Exercise goal:
Each entry should be printed exactly, with its images omitted.

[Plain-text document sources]
⟨
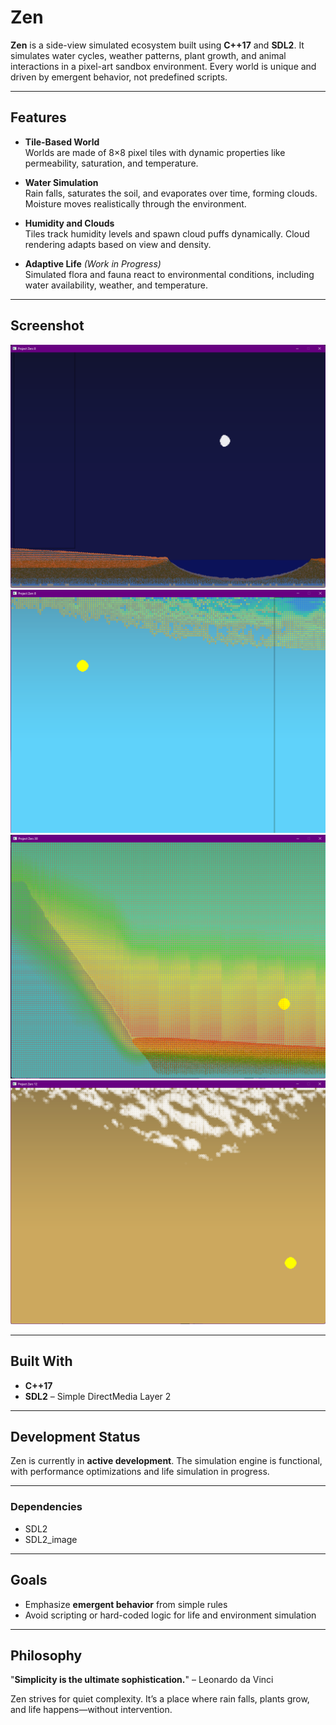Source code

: 
# Zen

**Zen** is a side-view simulated ecosystem built using **C++17** and **SDL2**. It simulates water cycles, weather patterns, plant growth, and animal interactions in a pixel-art sandbox environment. Every world is unique and driven by emergent behavior, not predefined scripts.

---

## Features

- **Tile-Based World**  
  Worlds are made of 8×8 pixel tiles with dynamic properties like permeability, saturation, and temperature.

- **Water Simulation**  
  Rain falls, saturates the soil, and evaporates over time, forming clouds. Moisture moves realistically through the environment.

- **Humidity and Clouds**  
  Tiles track humidity levels and spawn cloud puffs dynamically. Cloud rendering adapts based on view and density.

- **Adaptive Life** *(Work in Progress)*  
  Simulated flora and fauna react to environmental conditions, including water availability, weather, and temperature.

---

## Screenshot
![Alt text](/screenshots/screenshot1.png?raw=true "Night Time")
![Alt text](/screenshots/screenshot2.png?raw=true "Dynamic Humidity Map")
![Alt text](/screenshots/screenshot3.png?raw=true "dynamic heat system and heat map")
![Alt text](/screenshots/screenshot4.png?raw=true "Evening clouds, pushed by the wind")

---

## Built With

- **C++17**
- **SDL2** – Simple DirectMedia Layer 2

---

## Development Status

Zen is currently in **active development**. The simulation engine is functional, with performance optimizations and life simulation in progress.

---

### Dependencies

- SDL2
- SDL2_image

---

## Goals

- Emphasize **emergent behavior** from simple rules
- Avoid scripting or hard-coded logic for life and environment simulation

---

## Philosophy

"**Simplicity is the ultimate sophistication.**" – Leonardo da Vinci

Zen strives for quiet complexity. It’s a place where rain falls, plants grow, and life happens—without intervention.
⟩
Exercise solution:
Source code

: 
# Zen

**Zen** is a side-view simulated ecosystem built using **C++17** and **SDL2**. It simulates water cycles, weather patterns, plant growth, and animal interactions in a pixel-art sandbox environment. Every world is unique and driven by emergent behavior, not predefined scripts.

---

## Features

- **Tile-Based World**  
  Worlds are made of 8×8 pixel tiles with dynamic properties like permeability, saturation, and temperature.

- **Water Simulation**  
  Rain falls, saturates the soil, and evaporates over time, forming clouds. Moisture moves realistically through the environment.

- **Humidity and Clouds**  
  Tiles track humidity levels and spawn cloud puffs dynamically. Cloud rendering adapts based on view and density.

- **Adaptive Life** *(Work in Progress)*  
  Simulated flora and fauna react to environmental conditions, including water availability, weather, and temperature.

---

## Screenshot
![Alt text](/screenshots/screenshot1.png?raw=true "Night Time")
![Alt text](/screenshots/screenshot2.png?raw=true "Dynamic Humidity Map")
![Alt text](/screenshots/screenshot3.png?raw=true "dynamic heat system and heat map")
![Alt text](/screenshots/screenshot4.png?raw=true "Evening clouds, pushed by the wind")

---

## Built With

- **C++17**
- **SDL2** – Simple DirectMedia Layer 2

---

## Development Status

Zen is currently in **active development**. The simulation engine is functional, with performance optimizations and life simulation in progress.

---

### Dependencies

- SDL2
- SDL2_image

---

## Goals

- Emphasize **emergent behavior** from simple rules
- Avoid scripting or hard-coded logic for life and environment simulation

---

## Philosophy

"**Simplicity is the ultimate sophistication.**" – Leonardo da Vinci

Zen strives for quiet complexity. It’s a place where rain falls, plants grow, and life happens—without intervention.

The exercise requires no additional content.